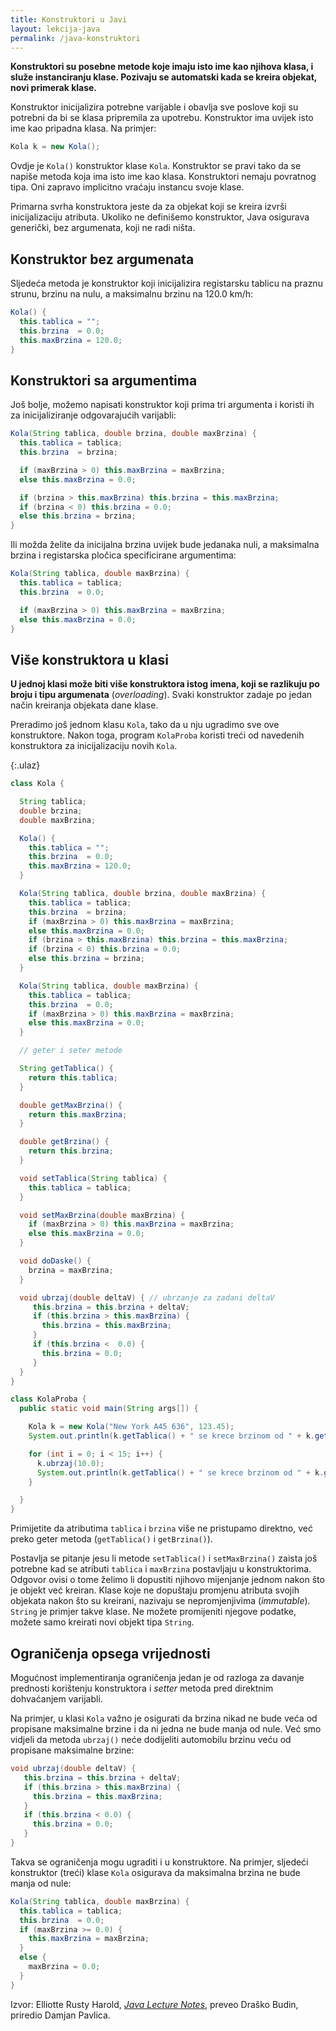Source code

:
 ```yaml
---
title: Konstruktori u Javi
layout: lekcija-java
permalink: /java-konstruktori
---
```


**Konstruktori su posebne metode koje imaju isto ime kao njihova klasa, i služe instanciranju klase. Pozivaju se automatski kada se kreira objekat, novi primerak klase.**

Konstruktor inicijalizira potrebne varijable i obavlja sve poslove koji su potrebni da bi se klasa pripremila za upotrebu. Konstruktor ima uvijek isto ime kao pripadna klasa. Na primjer:

```java
Kola k = new Kola();
```

Ovdje je `Kola()` konstruktor klase `Kola`. Konstruktor se pravi tako da se napiše metoda koja ima isto ime kao klasa. Konstruktori nemaju povratnog tipa. Oni zapravo implicitno vraćaju instancu svoje klase.

Primarna svrha konstruktora jeste da za objekat koji se kreira izvrši inicijalizaciju atributa. Ukoliko ne definišemo konstruktor, Java osigurava generički, bez argumenata, koji ne radi ništa.

## Konstruktor bez argumenata

Sljedeća metoda je konstruktor koji inicijalizira registarsku tablicu na praznu strunu, brzinu na nulu, a maksimalnu brzinu na 120.0 km/h:

```java
Kola() {
  this.tablica = "";
  this.brzina  = 0.0;
  this.maxBrzina = 120.0;
}
```

## Konstruktori sa argumentima

Još bolje, možemo napisati konstruktor koji prima tri argumenta i koristi ih za inicijaliziranje odgovarajućih varijabli:

```java
Kola(String tablica, double brzina, double maxBrzina) {
  this.tablica = tablica;
  this.brzina  = brzina;

  if (maxBrzina > 0) this.maxBrzina = maxBrzina;
  else this.maxBrzina = 0.0;

  if (brzina > this.maxBrzina) this.brzina = this.maxBrzina;
  if (brzina < 0) this.brzina = 0.0;
  else this.brzina = brzina;
}
```

Ili možda želite da inicijalna brzina uvijek bude jedanaka nuli, a maksimalna brzina i registarska pločica specificirane argumentima:

```java
Kola(String tablica, double maxBrzina) {
  this.tablica = tablica;
  this.brzina  = 0.0;

  if (maxBrzina > 0) this.maxBrzina = maxBrzina;
  else this.maxBrzina = 0.0;
}
```

## Više konstruktora u klasi

**U jednoj klasi može biti više konstruktora istog imena, koji se razlikuju po broju i tipu argumenata** (*overloading*). Svaki konstruktor zadaje po jedan način kreiranja objekata dane klase. 

Preradimo još jednom klasu `Kola`, tako da u nju ugradimo sve ove konstruktore. Nakon toga, program `KolaProba` koristi treći od navedenih konstruktora za inicijalizaciju novih `Kola`.

{:.ulaz}
```java
class Kola {

  String tablica;
  double brzina;
  double maxBrzina;

  Kola() {
    this.tablica = "";
    this.brzina  = 0.0;
    this.maxBrzina = 120.0;
  }

  Kola(String tablica, double brzina, double maxBrzina) {
    this.tablica = tablica;
    this.brzina  = brzina;
    if (maxBrzina > 0) this.maxBrzina = maxBrzina;
    else this.maxBrzina = 0.0;
    if (brzina > this.maxBrzina) this.brzina = this.maxBrzina;
    if (brzina < 0) this.brzina = 0.0;
    else this.brzina = brzina;
  }

  Kola(String tablica, double maxBrzina) {
    this.tablica = tablica;
    this.brzina  = 0.0;
    if (maxBrzina > 0) this.maxBrzina = maxBrzina;
    else this.maxBrzina = 0.0;
  }

  // geter i seter metode

  String getTablica() {
    return this.tablica;
  }

  double getMaxBrzina() {
    return this.maxBrzina;
  }

  double getBrzina() {
    return this.brzina;
  }

  void setTablica(String tablica) {
    this.tablica = tablica;
  }

  void setMaxBrzina(double maxBrzina) {
    if (maxBrzina > 0) this.maxBrzina = maxBrzina;
    else this.maxBrzina = 0.0;
  }

  void doDaske() {
    brzina = maxBrzina;  
  }

  void ubrzaj(double deltaV) { // ubrzanje za zadani deltaV
     this.brzina = this.brzina + deltaV;
     if (this.brzina > this.maxBrzina) {
       this.brzina = this.maxBrzina;
     }
     if (this.brzina <  0.0) {
       this.brzina = 0.0;
     }
  }
}

class KolaProba {
  public static void main(String args[]) {

    Kola k = new Kola("New York A45 636", 123.45);
    System.out.println(k.getTablica() + " se krece brzinom od " + k.getBrzina() + " kilometara na sat.");

    for (int i = 0; i < 15; i++) {
      k.ubrzaj(10.0);
      System.out.println(k.getTablica() + " se krece brzinom od " + k.getBrzina() + " kilometara na sat.");
    }

  }
}
```

Primijetite da atributima `tablica` i `brzina` više ne pristupamo direktno, već preko geter metoda (`getTablica()` i `getBrzina()`).

Postavlja se pitanje jesu li metode `setTablica()` i `setMaxBrzina()` zaista još potrebne kad se atributi `tablica` i `maxBrzina` postavljaju u konstruktorima. Odgovor ovisi o tome želimo li dopustiti njihovo mijenjanje jednom nakon što je objekt već kreiran. Klase koje ne dopuštaju promjenu atributa svojih objekata nakon što su kreirani, nazivaju se nepromjenjivima (*immutable*). `String` je primjer takve klase. Ne možete promijeniti njegove podatke, možete samo kreirati novi objekt tipa `String`.

## Ograničenja opsega vrijednosti

Mogućnost implementiranja ograničenja jedan je od razloga za davanje prednosti korištenju konstruktora i *setter* metoda pred direktnim dohvaćanjem varijabli. 

Na primjer, u klasi `Kola` važno je osigurati da brzina nikad ne bude veća od propisane maksimalne brzine i da ni jedna ne bude manja od nule. Već smo vidjeli da metoda `ubrzaj()` neće dodijeliti automobilu brzinu veću od propisane maksimalne brzine:

```java
void ubrzaj(double deltaV) {
   this.brzina = this.brzina + deltaV;
   if (this.brzina > this.maxBrzina) {
     this.brzina = this.maxBrzina;
   }
   if (this.brzina < 0.0) {
     this.brzina = 0.0;
   }
}
```

Takva se ograničenja mogu ugraditi i u konstruktore. Na primjer, sljedeći konstruktor (treći) klase `Kola` osigurava da maksimalna brzina ne bude manja od nule:

```java
Kola(String tablica, double maxBrzina) {
  this.tablica = tablica;
  this.brzina  = 0.0;
  if (maxBrzina >= 0.0) {
    this.maxBrzina = maxBrzina;
  }
  else {
    maxBrzina = 0.0;
  }
}
```


Izvor: Elliotte Rusty Harold, *[Java Lecture Notes](//www.cafeaulait.org/course/index.html)*, preveo Draško Budin, priredio Damjan Pavlica.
———
PROMPT:
From first line to last, return the records verbatim without their pictures.

TASK ANSWER:
Source code

:
 ```yaml
---
title: Konstruktori u Javi
layout: lekcija-java
permalink: /java-konstruktori
---
```


**Konstruktori su posebne metode koje imaju isto ime kao njihova klasa, i služe instanciranju klase. Pozivaju se automatski kada se kreira objekat, novi primerak klase.**

Konstruktor inicijalizira potrebne varijable i obavlja sve poslove koji su potrebni da bi se klasa pripremila za upotrebu. Konstruktor ima uvijek isto ime kao pripadna klasa. Na primjer:

```java
Kola k = new Kola();
```

Ovdje je `Kola()` konstruktor klase `Kola`. Konstruktor se pravi tako da se napiše metoda koja ima isto ime kao klasa. Konstruktori nemaju povratnog tipa. Oni zapravo implicitno vraćaju instancu svoje klase.

Primarna svrha konstruktora jeste da za objekat koji se kreira izvrši inicijalizaciju atributa. Ukoliko ne definišemo konstruktor, Java osigurava generički, bez argumenata, koji ne radi ništa.

## Konstruktor bez argumenata

Sljedeća metoda je konstruktor koji inicijalizira registarsku tablicu na praznu strunu, brzinu na nulu, a maksimalnu brzinu na 120.0 km/h:

```java
Kola() {
  this.tablica = "";
  this.brzina  = 0.0;
  this.maxBrzina = 120.0;
}
```

## Konstruktori sa argumentima

Još bolje, možemo napisati konstruktor koji prima tri argumenta i koristi ih za inicijaliziranje odgovarajućih varijabli:

```java
Kola(String tablica, double brzina, double maxBrzina) {
  this.tablica = tablica;
  this.brzina  = brzina;

  if (maxBrzina > 0) this.maxBrzina = maxBrzina;
  else this.maxBrzina = 0.0;

  if (brzina > this.maxBrzina) this.brzina = this.maxBrzina;
  if (brzina < 0) this.brzina = 0.0;
  else this.brzina = brzina;
}
```

Ili možda želite da inicijalna brzina uvijek bude jedanaka nuli, a maksimalna brzina i registarska pločica specificirane argumentima:

```java
Kola(String tablica, double maxBrzina) {
  this.tablica = tablica;
  this.brzina  = 0.0;

  if (maxBrzina > 0) this.maxBrzina = maxBrzina;
  else this.maxBrzina = 0.0;
}
```

## Više konstruktora u klasi

**U jednoj klasi može biti više konstruktora istog imena, koji se razlikuju po broju i tipu argumenata** (*overloading*). Svaki konstruktor zadaje po jedan način kreiranja objekata dane klase. 

Preradimo još jednom klasu `Kola`, tako da u nju ugradimo sve ove konstruktore. Nakon toga, program `KolaProba` koristi treći od navedenih konstruktora za inicijalizaciju novih `Kola`.

{:.ulaz}
```java
class Kola {

  String tablica;
  double brzina;
  double maxBrzina;

  Kola() {
    this.tablica = "";
    this.brzina  = 0.0;
    this.maxBrzina = 120.0;
  }

  Kola(String tablica, double brzina, double maxBrzina) {
    this.tablica = tablica;
    this.brzina  = brzina;
    if (maxBrzina > 0) this.maxBrzina = maxBrzina;
    else this.maxBrzina = 0.0;
    if (brzina > this.maxBrzina) this.brzina = this.maxBrzina;
    if (brzina < 0) this.brzina = 0.0;
    else this.brzina = brzina;
  }

  Kola(String tablica, double maxBrzina) {
    this.tablica = tablica;
    this.brzina  = 0.0;
    if (maxBrzina > 0) this.maxBrzina = maxBrzina;
    else this.maxBrzina = 0.0;
  }

  // geter i seter metode

  String getTablica() {
    return this.tablica;
  }

  double getMaxBrzina() {
    return this.maxBrzina;
  }

  double getBrzina() {
    return this.brzina;
  }

  void setTablica(String tablica) {
    this.tablica = tablica;
  }

  void setMaxBrzina(double maxBrzina) {
    if (maxBrzina > 0) this.maxBrzina = maxBrzina;
    else this.maxBrzina = 0.0;
  }

  void doDaske() {
    brzina = maxBrzina;  
  }

  void ubrzaj(double deltaV) { // ubrzanje za zadani deltaV
     this.brzina = this.brzina + deltaV;
     if (this.brzina > this.maxBrzina) {
       this.brzina = this.maxBrzina;
     }
     if (this.brzina <  0.0) {
       this.brzina = 0.0;
     }
  }
}

class KolaProba {
  public static void main(String args[]) {

    Kola k = new Kola("New York A45 636", 123.45);
    System.out.println(k.getTablica() + " se krece brzinom od " + k.getBrzina() + " kilometara na sat.");

    for (int i = 0; i < 15; i++) {
      k.ubrzaj(10.0);
      System.out.println(k.getTablica() + " se krece brzinom od " + k.getBrzina() + " kilometara na sat.");
    }

  }
}
```

Primijetite da atributima `tablica` i `brzina` više ne pristupamo direktno, već preko geter metoda (`getTablica()` i `getBrzina()`).

Postavlja se pitanje jesu li metode `setTablica()` i `setMaxBrzina()` zaista još potrebne kad se atributi `tablica` i `maxBrzina` postavljaju u konstruktorima. Odgovor ovisi o tome želimo li dopustiti njihovo mijenjanje jednom nakon što je objekt već kreiran. Klase koje ne dopuštaju promjenu atributa svojih objekata nakon što su kreirani, nazivaju se nepromjenjivima (*immutable*). `String` je primjer takve klase. Ne možete promijeniti njegove podatke, možete samo kreirati novi objekt tipa `String`.

## Ograničenja opsega vrijednosti

Mogućnost implementiranja ograničenja jedan je od razloga za davanje prednosti korištenju konstruktora i *setter* metoda pred direktnim dohvaćanjem varijabli. 

Na primjer, u klasi `Kola` važno je osigurati da brzina nikad ne bude veća od propisane maksimalne brzine i da ni jedna ne bude manja od nule. Već smo vidjeli da metoda `ubrzaj()` neće dodijeliti automobilu brzinu veću od propisane maksimalne brzine:

```java
void ubrzaj(double deltaV) {
   this.brzina = this.brzina + deltaV;
   if (this.brzina > this.maxBrzina) {
     this.brzina = this.maxBrzina;
   }
   if (this.brzina < 0.0) {
     this.brzina = 0.0;
   }
}
```

Takva se ograničenja mogu ugraditi i u konstruktore. Na primjer, sljedeći konstruktor (treći) klase `Kola` osigurava da maksimalna brzina ne bude manja od nule:

```java
Kola(String tablica, double maxBrzina) {
  this.tablica = tablica;
  this.brzina  = 0.0;
  if (maxBrzina >= 0.0) {
    this.maxBrzina = maxBrzina;
  }
  else {
    maxBrzina = 0.0;
  }
}
```


Izvor: Elliotte Rusty Harold, *[Java Lecture Notes](//www.cafeaulait.org/course/index.html)*, preveo Draško Budin, priredio Damjan Pavlica.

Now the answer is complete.